Techni-wal: Stalker and proud, bitch.

Por-wal: So yes. She has shared a similar post by some Youth-Ki-Aawaz guy there. Your help would be appreciated.

Techni-wal: Alright. What do you want to know?

Por-wal: See, I know the basic premise of the whole thing. Some random student body crossed some RSS guy and IITM Dean went full Hitler on them.

Techni-wal: Well. That’s it really. Except that bit about RSS guy. The complaint was anonymous.

Por-wal: Yeah, right. And the reaction of the IITM administration was also surprisingly quick.

Techni-wal: No. I don’t think the reaction of IITM administration was surprising. If that was IITR, even then the action taken would have been the same.

Por-wal: So you’re saying that it was justified, what they did?

Techni-wal: No, idiot. I am not saying that. I am just stating that one of the few things our IITR administration is capable of doing is giving out a solid knee-jerk reaction. Exactly what the honorable Madrasi profs did.

Por-wal: But that’s wrong. As adults we all possess the right to freedom of speech…

Techni-wal: Yeah, I know. I know. Don’t need to start here. But this issue was way more than that, by the way.

Por-wal: What else? Casteism and all..?

Techni-wal: I think that was the beauty of it. This issue turned out to be like a complete set of Funskool play-dough for a lot of people.

Por-wal: I don’t get the analogy.

Techni-wal: See, you know what our country has all sorts of people. Like from an average Starbucks-going and Twitter updating IT guy to a daily-wage
labourer whose whole family survives on him.

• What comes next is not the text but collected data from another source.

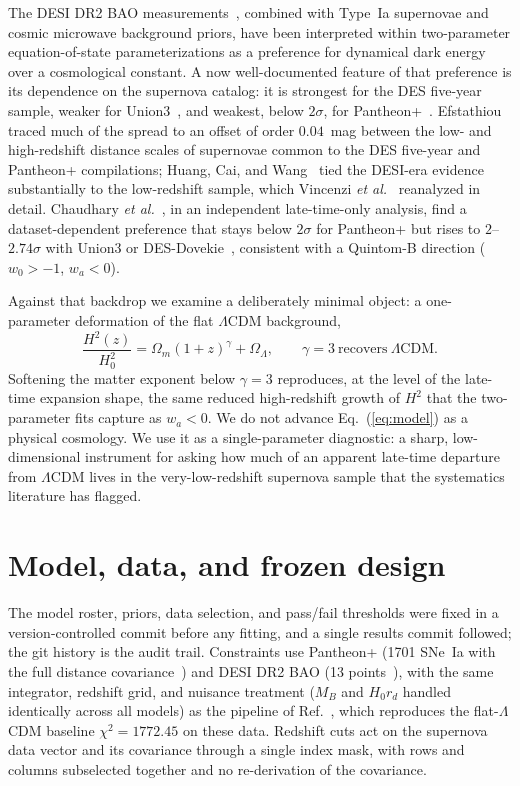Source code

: \documentclass[
  aps,
  prd,
  reprint,           %
  nofootinbib,
  longbibliography
]{revtex4-2}
\begin{document}
The DESI DR2 BAO measurements~\cite{DESI}, combined with Type~Ia
supernovae and cosmic microwave background priors, have been interpreted
within two-parameter equation-of-state parameterizations as a preference
for dynamical dark energy over a cosmological constant. A now
well-documented feature of that preference is its dependence on the
supernova catalog: it is strongest for the DES five-year sample, weaker
for Union3~\cite{Rubin}, and weakest, below $2\sigma$, for
Pantheon+~\cite{Brout}. Efstathiou~\cite{Efst} traced much of the spread
to an offset of order $0.04$~mag between the low- and high-redshift
distance scales of supernovae common to the DES five-year and Pantheon+
compilations; Huang, Cai, and Wang~\cite{Huang} tied the DESI-era evidence
substantially to the low-redshift sample, which Vincenzi \textit{et
al.}~\cite{Vincenzi} reanalyzed in detail. Chaudhary \textit{et
al.}~\cite{Chaud}, in an independent late-time-only analysis, find a
dataset-dependent preference that stays below $2\sigma$ for Pantheon+ but
rises to $2$--$2.74\sigma$ with Union3 or DES-Dovekie~\cite{Dovekie},
consistent with a Quintom-B direction ($w_0 > -1$, $w_a < 0$).

Against that backdrop we examine a deliberately minimal object: a
one-parameter deformation of the flat $\Lambda$CDM background,
\begin{equation}
\frac{H^2(z)}{H_0^2} = \Omega_m (1+z)^{\gamma} + \Omega_\Lambda,
\qquad \gamma = 3 \ \text{recovers} \ \Lambda\text{CDM}.
\label{eq:model}
\end{equation}
Softening the matter exponent below $\gamma = 3$ reproduces, at the level
of the late-time expansion shape, the same reduced high-redshift growth of
$H^2$ that the two-parameter fits capture as $w_a < 0$. We do not advance
Eq.~(\ref{eq:model}) as a physical cosmology. We use it as a
single-parameter diagnostic: a sharp, low-dimensional instrument for
asking how much of an apparent late-time departure from $\Lambda$CDM lives
in the very-low-redshift supernova sample that the systematics literature
has flagged.

\section{Model, data, and frozen design}\label{sec:design}

The model roster, priors, data selection, and pass/fail thresholds were
fixed in a version-controlled commit before any fitting, and a single
results commit followed; the git history is the audit trail. Constraints
use Pantheon+ (1701 SNe~Ia with the full distance covariance~\cite{Brout})
and DESI DR2 BAO (13 points~\cite{DESI}), with the same integrator,
redshift grid, and nuisance treatment ($M_B$ and $H_0 r_d$ handled
identically across all models) as the pipeline of Ref.~\cite{Pipeline},
which reproduces the flat-$\Lambda$CDM baseline $\chi^2 = 1772.45$ on
these data. Redshift cuts act on the supernova data vector and its
covariance through a single index mask, with rows and columns subselected
together and no re-derivation of the covariance.
\end{document}
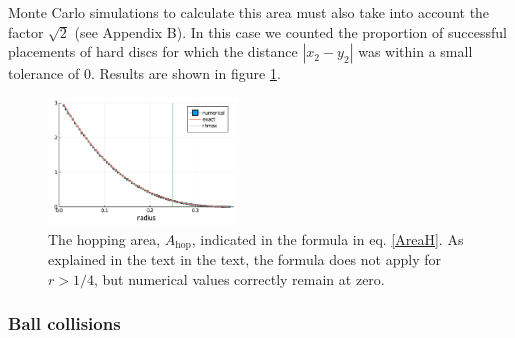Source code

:\documentclass[superscriptaddress,pre,reprint,showpacs,twocolumn]{revtex4-1}
\begin{document}
Monte Carlo simulations to calculate this area must also
take into account the factor $\sqrt{2}$ (see Appendix B).
In this case we counted the proportion of successful placements of hard discs 
for which the distance 
$|x_2 - y_2|$ was within a small tolerance of $0$. 
Results are shown in figure \ref{AreaHopp01}.


\begin{figure}[h]
\centering
\includegraphics[width=0.45\textwidth]{./figures/areaHopvertical01.pdf}
\caption{The hopping area, $A_\text{hop}$, 
  indicated in the formula in eq. \ref{AreaH}. As explained in the text
in the text, the formula does not apply for $r>1/4$, but numerical values correctly
remain at zero.}
\label{AreaHopp01}
\end{figure}


\subsubsection{Ball collisions}
\end{document}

Por-wal: Come to the point.

Techni-wal: Yes. So all of these people, they are basically resources for a person whose living rests upon the approval of all of them.

Por-wal: You can use the word politicians. I am not that dumb.

Techni-wal: Feel nahi aayegi fir. I mean any random guy who calls himself a leader.

Por-wal: What’s your point?

Techni-wal: My point is that this issue has everything that you need for a loud Freedom-of-Speech Friday evening with Arnab Goswami to a revolutionary Facebook-share that might eventually get you laid with that buzzfeed-following, selfie-clicking, pseudo-feminist girl you have been stalking for ages.

Por-wal: Alright.

Techni-wal: Apart from that, this also had all the material that was needed for a politician, suffering from Dunning Kruger effect, dying for the betterment of his public image in front of the intellectual, meme-sharing junta.

Por-wal: Rahul Baba.

Techni-wal: This issue also has an angle of Caste associated with it, courtsey of the name Ambedkar. So you can guess…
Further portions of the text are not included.